Dataset entries
BEGIN
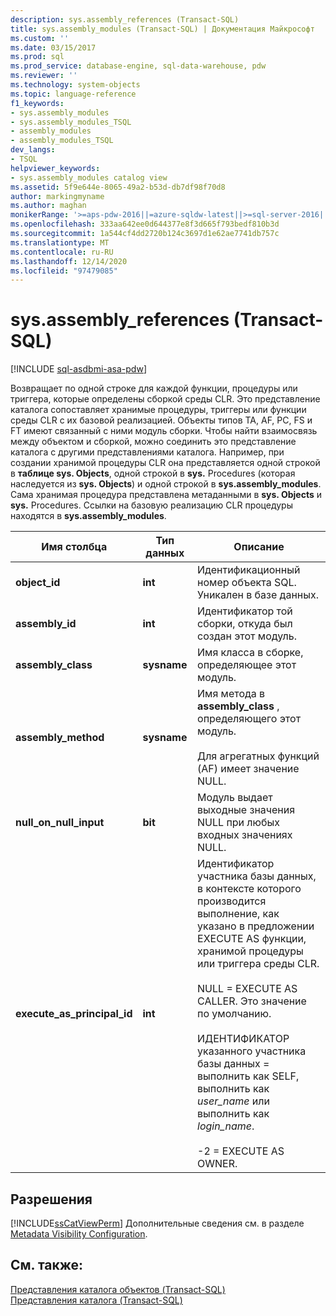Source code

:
 ```yaml
---
description: sys.assembly_references (Transact-SQL)
title: sys.assembly_modules (Transact-SQL) | Документация Майкрософт
ms.custom: ''
ms.date: 03/15/2017
ms.prod: sql
ms.prod_service: database-engine, sql-data-warehouse, pdw
ms.reviewer: ''
ms.technology: system-objects
ms.topic: language-reference
f1_keywords:
- sys.assembly_modules
- sys.assembly_modules_TSQL
- assembly_modules
- assembly_modules_TSQL
dev_langs:
- TSQL
helpviewer_keywords:
- sys.assembly_modules catalog view
ms.assetid: 5f9e644e-8065-49a2-b53d-db7df98f70d8
author: markingmyname
ms.author: maghan
monikerRange: '>=aps-pdw-2016||=azure-sqldw-latest||>=sql-server-2016||>=sql-server-linux-2017||=azuresqldb-mi-current'
ms.openlocfilehash: 333aa642ee0d644377e8f3d665f793bedf810b3d
ms.sourcegitcommit: 1a544cf4dd2720b124c3697d1e62ae7741db757c
ms.translationtype: MT
ms.contentlocale: ru-RU
ms.lasthandoff: 12/14/2020
ms.locfileid: "97479085"
---
```

# <a name="sysassembly_modules-transact-sql"></a>sys.assembly_references (Transact-SQL)
[!INCLUDE [sql-asdbmi-asa-pdw](../../includes/applies-to-version/sql-asdbmi-asa-pdw.md)]

  Возвращает по одной строке для каждой функции, процедуры или триггера, которые определены сборкой среды CLR. Это представление каталога сопоставляет хранимые процедуры, триггеры или функции среды CLR с их базовой реализацией. Объекты типов TA, AF, PC, FS и FT имеют связанный с ними модуль сборки. Чтобы найти взаимосвязь между объектом и сборкой, можно соединить это представление каталога с другими представлениями каталога. Например, при создании хранимой процедуры CLR она представляется одной строкой в **таблице sys. Objects**, одной строкой в **sys.** Procedures (которая наследуется из **sys. Objects**) и одной строкой в **sys.assembly_modules**. Сама хранимая процедура представлена метаданными в **sys. Objects** и **sys.** Procedures. Ссылки на базовую реализацию CLR процедуры находятся в **sys.assembly_modules**.  
  
|Имя столбца|Тип данных|Описание|  
|-----------------|---------------|-----------------|  
|**object_id**|**int**|Идентификационный номер объекта SQL. Уникален в базе данных.|  
|**assembly_id**|**int**|Идентификатор той сборки, откуда был создан этот модуль.|  
|**assembly_class**|**sysname**|Имя класса в сборке, определяющее этот модуль.|  
|**assembly_method**|**sysname**|Имя метода в **assembly_class** , определяющего этот модуль.<br /><br /> Для агрегатных функций (AF) имеет значение NULL.|  
|**null_on_null_input**|**bit**|Модуль выдает выходные значения NULL при любых входных значениях NULL.|  
|**execute_as_principal_id**|**int**|Идентификатор участника базы данных, в контексте которого производится выполнение, как указано в предложении EXECUTE AS функции, хранимой процедуры или триггера среды CLR. <br /><br /> NULL = EXECUTE AS CALLER. Это значение по умолчанию.<br /><br /> ИДЕНТИФИКАТОР указанного участника базы данных = выполнить как SELF, выполнить как *user_name* или выполнить как *login_name*.<br /><br /> -2 = EXECUTE AS OWNER.|  
  
## <a name="permissions"></a>Разрешения  
 [!INCLUDE[ssCatViewPerm](../../includes/sscatviewperm-md.md)] Дополнительные сведения см. в разделе [Metadata Visibility Configuration](../../relational-databases/security/metadata-visibility-configuration.md).  
  
## <a name="see-also"></a>См. также:  
 [Представления каталога объектов (Transact-SQL)](../../relational-databases/system-catalog-views/object-catalog-views-transact-sql.md)   
 [Представления каталога (Transact-SQL)](../../relational-databases/system-catalog-views/catalog-views-transact-sql.md)  
  
  
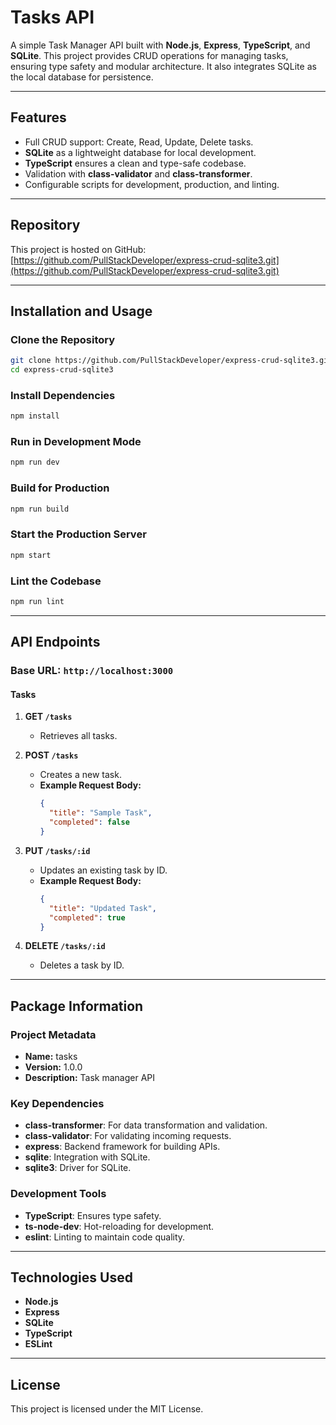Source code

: # Tasks API

A simple Task Manager API built with **Node.js**, **Express**, **TypeScript**, and **SQLite**. This project provides CRUD operations for managing tasks, ensuring type safety and modular architecture. It also integrates SQLite as the local database for persistence.

---

## Features

- Full CRUD support: Create, Read, Update, Delete tasks.
- **SQLite** as a lightweight database for local development.
- **TypeScript** ensures a clean and type-safe codebase.
- Validation with **class-validator** and **class-transformer**.
- Configurable scripts for development, production, and linting.

---

## Repository

This project is hosted on GitHub:  
[https://github.com/PullStackDeveloper/express-crud-sqlite3.git](https://github.com/PullStackDeveloper/express-crud-sqlite3.git)

---

## Installation and Usage

### Clone the Repository
```bash
git clone https://github.com/PullStackDeveloper/express-crud-sqlite3.git
cd express-crud-sqlite3
```

### Install Dependencies
```bash
npm install
```

### Run in Development Mode
```bash
npm run dev
```

### Build for Production
```bash
npm run build
```

### Start the Production Server
```bash
npm start
```

### Lint the Codebase
```bash
npm run lint
```

---

## API Endpoints

### Base URL: `http://localhost:3000`

#### **Tasks**

1. **GET `/tasks`**
    - Retrieves all tasks.

2. **POST `/tasks`**
    - Creates a new task.
    - **Example Request Body:**
      ```json
      {
        "title": "Sample Task",
        "completed": false
      }
      ```

3. **PUT `/tasks/:id`**
    - Updates an existing task by ID.
    - **Example Request Body:**
      ```json
      {
        "title": "Updated Task",
        "completed": true
      }
      ```

4. **DELETE `/tasks/:id`**
    - Deletes a task by ID.

---

## Package Information

### Project Metadata
- **Name:** tasks
- **Version:** 1.0.0
- **Description:** Task manager API

### Key Dependencies
- **class-transformer**: For data transformation and validation.
- **class-validator**: For validating incoming requests.
- **express**: Backend framework for building APIs.
- **sqlite**: Integration with SQLite.
- **sqlite3**: Driver for SQLite.

### Development Tools
- **TypeScript**: Ensures type safety.
- **ts-node-dev**: Hot-reloading for development.
- **eslint**: Linting to maintain code quality.

---

## Technologies Used

- **Node.js**
- **Express**
- **SQLite**
- **TypeScript**
- **ESLint**

---

## License

This project is licensed under the MIT License.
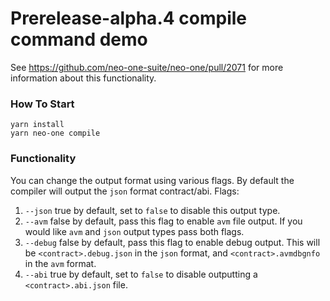 # Prerelease-alpha.4 compile command demo

See https://github.com/neo-one-suite/neo-one/pull/2071 for more information about this functionality.

### How To Start

```
yarn install
yarn neo-one compile

```

### Functionality
You can change the output format using various flags. By default the compiler will output the `json` format contract/abi.
Flags:
  1. `--json` true by default, set to `false` to disable this output type.
  2. `--avm` false by default, pass this flag to enable `avm` file output. If you would like `avm` and `json` output types pass both flags.
  3. `--debug` false by default, pass this flag to enable debug output. This will be `<contract>.debug.json` in the `json` format, and `<contract>.avmdbgnfo` in the `avm` format.
  4. `--abi` true by default, set to `false` to disable outputting a `<contract>.abi.json` file.
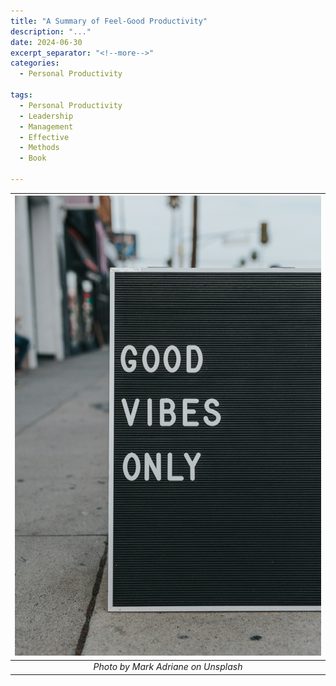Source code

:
 ```yaml
---
title: "A Summary of Feel-Good Productivity"
description: "..."
date: 2024-06-30
excerpt_separator: "<!--more-->"
categories:
  - Personal Productivity

tags:
  - Personal Productivity
  - Leadership
  - Management
  - Effective
  - Methods
  - Book

---
```



| ![image](/assets/images/mark-adriane-good-vibes-only-unsplash.jpg) |
|:--:|
| *Photo by Mark Adriane on Unsplash* |
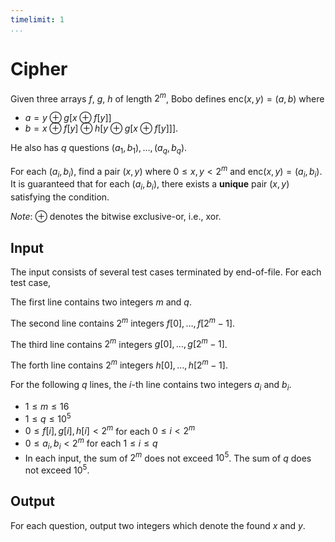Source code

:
 ```yaml
---
timelimit: 1
...
```


# Cipher

Given three arrays $f$, $g$, $h$ of length $2^m$, Bobo defines $\mathrm{enc}(x, y) = (a, b)$ where

* $a = y \oplus g[x \oplus f[y]]$
* $b = x \oplus f[y] \oplus h[y \oplus g[x \oplus f[y]]]$.

He also has $q$ questions $(a_1, b_1), \dots, (a_q, b_q)$.

For each $(a_i, b_i)$, find a pair $(x, y)$ where $0 \leq x, y < 2^m$ and $\mathrm{enc}(x, y) = (a_i, b_i)$. It is guaranteed that for each $(a_i, b_i)$, there exists a **unique** pair $(x, y)$ satisfying the condition.

*Note*: $\oplus$ denotes the bitwise exclusive-or, i.e., xor.

## Input

The input consists of several test cases terminated by end-of-file. For each test case,

The first line contains two integers $m$ and $q$.

The second line contains $2^m$ integers $f[0], \dots, f[2^m - 1]$.

The third line contains $2^m$ integers $g[0], \dots, g[2^m - 1]$.

The forth line contains $2^m$ integers $h[0], \dots, h[2^m - 1]$.

For the following $q$ lines, the $i$-th line contains two integers $a_i$ and $b_i$.

* $1 \le m \leq 16$
* $1 \leq q \leq 10^5$
* $0 \leq f[i], g[i], h[i] < 2^m$ for each $0 \leq i < 2^m$
* $0 \leq a_i, b_i < 2^m$ for each $1 \leq i \leq q$
* In each input, the sum of $2^m$ does not exceed $10^5$. The sum of $q$ does not exceed $10^5$.

## Output

For each question, output two integers which denote the found $x$ and $y$.

<!--SAMPLES-->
END
ACTIVITY ->
Take only the lines above from the one that has "[Представления каталога объектов" through the one that has "# Tasks API" and reproduce them exactly, omitting any pictures.

ANSWER SPACE ->
 [Представления каталога объектов (Transact-SQL)](../../relational-databases/system-catalog-views/object-catalog-views-transact-sql.md)   
 [Представления каталога (Transact-SQL)](../../relational-databases/system-catalog-views/catalog-views-transact-sql.md)  
  
  
Source code

: # Tasks API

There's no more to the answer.